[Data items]
────────────────
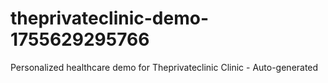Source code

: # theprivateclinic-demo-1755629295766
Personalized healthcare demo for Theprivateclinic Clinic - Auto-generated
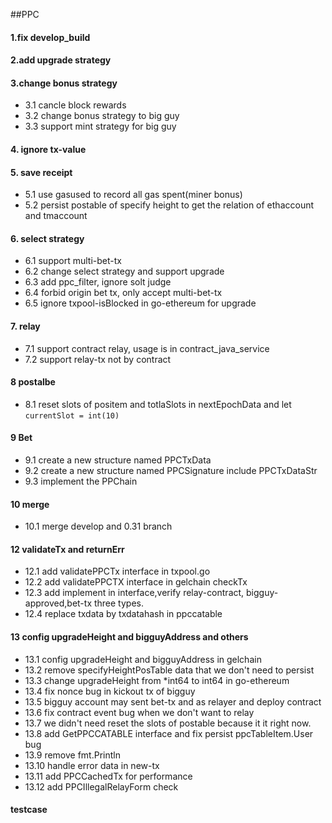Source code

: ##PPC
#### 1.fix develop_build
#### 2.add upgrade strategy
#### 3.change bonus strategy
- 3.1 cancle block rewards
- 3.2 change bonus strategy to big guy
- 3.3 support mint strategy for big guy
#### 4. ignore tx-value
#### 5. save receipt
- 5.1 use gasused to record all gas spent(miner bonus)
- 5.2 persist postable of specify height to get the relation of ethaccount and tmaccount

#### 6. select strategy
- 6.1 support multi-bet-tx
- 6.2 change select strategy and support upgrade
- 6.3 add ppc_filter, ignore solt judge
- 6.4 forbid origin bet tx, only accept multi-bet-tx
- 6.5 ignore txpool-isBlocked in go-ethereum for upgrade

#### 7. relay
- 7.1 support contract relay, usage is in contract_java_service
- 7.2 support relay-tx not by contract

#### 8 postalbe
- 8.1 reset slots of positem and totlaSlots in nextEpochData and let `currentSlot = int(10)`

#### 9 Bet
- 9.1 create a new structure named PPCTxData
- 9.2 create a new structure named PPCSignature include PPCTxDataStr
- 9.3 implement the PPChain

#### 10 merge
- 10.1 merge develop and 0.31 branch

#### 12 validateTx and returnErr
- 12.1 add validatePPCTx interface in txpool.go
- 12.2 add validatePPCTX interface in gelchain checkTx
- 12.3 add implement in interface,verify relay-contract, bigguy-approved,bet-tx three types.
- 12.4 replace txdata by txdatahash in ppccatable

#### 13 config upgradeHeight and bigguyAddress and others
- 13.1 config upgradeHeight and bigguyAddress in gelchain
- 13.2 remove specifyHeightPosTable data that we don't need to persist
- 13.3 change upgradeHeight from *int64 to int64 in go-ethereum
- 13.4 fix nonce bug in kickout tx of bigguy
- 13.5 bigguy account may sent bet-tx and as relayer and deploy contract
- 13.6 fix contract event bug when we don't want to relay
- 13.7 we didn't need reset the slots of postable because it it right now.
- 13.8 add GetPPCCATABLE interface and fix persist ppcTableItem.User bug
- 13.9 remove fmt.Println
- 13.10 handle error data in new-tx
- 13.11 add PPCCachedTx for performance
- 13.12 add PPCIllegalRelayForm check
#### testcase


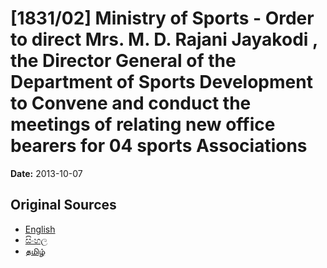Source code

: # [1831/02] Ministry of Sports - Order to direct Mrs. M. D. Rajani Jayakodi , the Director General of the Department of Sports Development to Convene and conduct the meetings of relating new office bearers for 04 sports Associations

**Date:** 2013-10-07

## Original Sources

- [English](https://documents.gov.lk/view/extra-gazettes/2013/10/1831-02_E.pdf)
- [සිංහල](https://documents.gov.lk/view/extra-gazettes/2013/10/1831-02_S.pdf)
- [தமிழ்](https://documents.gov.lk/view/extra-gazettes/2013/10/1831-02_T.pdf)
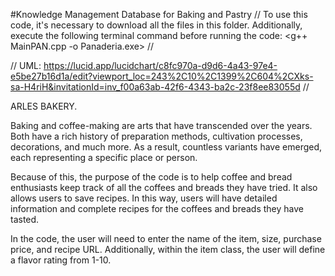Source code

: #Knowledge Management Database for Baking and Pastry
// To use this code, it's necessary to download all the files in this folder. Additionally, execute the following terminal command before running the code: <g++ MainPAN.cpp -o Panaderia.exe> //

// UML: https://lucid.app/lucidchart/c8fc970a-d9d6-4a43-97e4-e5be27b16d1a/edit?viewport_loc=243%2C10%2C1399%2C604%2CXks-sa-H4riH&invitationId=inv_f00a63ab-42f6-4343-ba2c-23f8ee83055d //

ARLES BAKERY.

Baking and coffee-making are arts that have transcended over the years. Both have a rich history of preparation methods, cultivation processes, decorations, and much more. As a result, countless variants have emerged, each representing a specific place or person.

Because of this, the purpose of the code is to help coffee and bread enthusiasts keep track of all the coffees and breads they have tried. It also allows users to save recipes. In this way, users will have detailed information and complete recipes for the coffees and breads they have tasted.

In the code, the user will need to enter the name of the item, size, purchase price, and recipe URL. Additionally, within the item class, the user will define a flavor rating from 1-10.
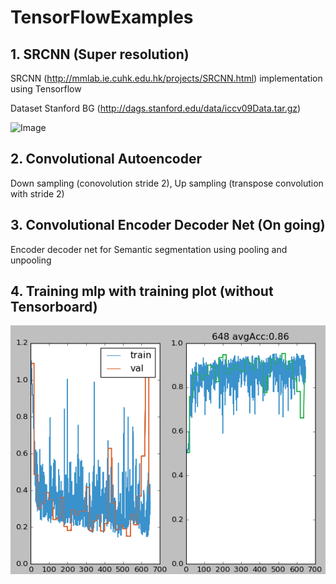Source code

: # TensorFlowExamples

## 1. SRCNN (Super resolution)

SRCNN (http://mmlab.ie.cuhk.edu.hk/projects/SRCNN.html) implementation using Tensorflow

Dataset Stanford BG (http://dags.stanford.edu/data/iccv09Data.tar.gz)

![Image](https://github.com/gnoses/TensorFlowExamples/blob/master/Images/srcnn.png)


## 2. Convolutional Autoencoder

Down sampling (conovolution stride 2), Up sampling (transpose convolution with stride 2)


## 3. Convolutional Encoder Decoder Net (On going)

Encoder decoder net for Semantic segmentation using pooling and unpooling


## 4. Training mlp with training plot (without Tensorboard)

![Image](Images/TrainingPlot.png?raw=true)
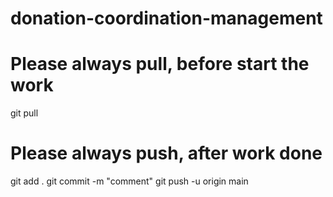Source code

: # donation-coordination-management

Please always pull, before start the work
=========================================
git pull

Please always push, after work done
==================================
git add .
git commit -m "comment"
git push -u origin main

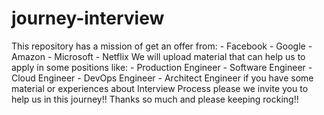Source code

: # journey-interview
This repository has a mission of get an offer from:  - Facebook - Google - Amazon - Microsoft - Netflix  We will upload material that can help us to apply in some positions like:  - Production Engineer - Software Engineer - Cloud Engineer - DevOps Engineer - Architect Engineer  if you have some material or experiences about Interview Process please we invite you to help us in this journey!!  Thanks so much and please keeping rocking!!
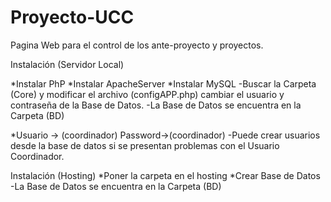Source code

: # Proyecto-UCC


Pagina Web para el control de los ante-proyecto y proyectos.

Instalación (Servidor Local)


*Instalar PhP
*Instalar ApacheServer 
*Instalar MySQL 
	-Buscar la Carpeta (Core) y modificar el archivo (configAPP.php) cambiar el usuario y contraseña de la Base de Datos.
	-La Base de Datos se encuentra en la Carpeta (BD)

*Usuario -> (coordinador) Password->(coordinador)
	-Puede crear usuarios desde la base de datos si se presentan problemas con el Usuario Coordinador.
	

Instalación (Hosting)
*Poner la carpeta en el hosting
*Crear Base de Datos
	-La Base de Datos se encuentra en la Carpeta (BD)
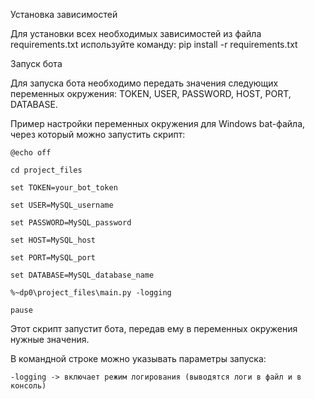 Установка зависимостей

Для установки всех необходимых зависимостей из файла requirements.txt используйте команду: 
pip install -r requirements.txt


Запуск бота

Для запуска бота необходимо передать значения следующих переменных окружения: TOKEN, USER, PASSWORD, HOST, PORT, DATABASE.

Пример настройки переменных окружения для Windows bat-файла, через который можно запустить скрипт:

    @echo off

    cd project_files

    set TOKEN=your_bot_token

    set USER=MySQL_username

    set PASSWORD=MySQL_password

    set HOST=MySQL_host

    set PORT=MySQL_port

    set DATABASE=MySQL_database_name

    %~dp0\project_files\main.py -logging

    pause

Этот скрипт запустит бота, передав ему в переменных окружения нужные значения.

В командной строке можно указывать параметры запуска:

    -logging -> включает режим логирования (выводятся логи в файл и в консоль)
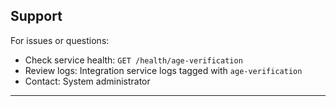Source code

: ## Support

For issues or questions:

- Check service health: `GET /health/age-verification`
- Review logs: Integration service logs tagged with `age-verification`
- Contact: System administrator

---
────────────────
- [TRY IT] Each line of the entries that holds "скрипт" should be counted, and only the total given.

- [RESULT OF THIS EXERCISE] 2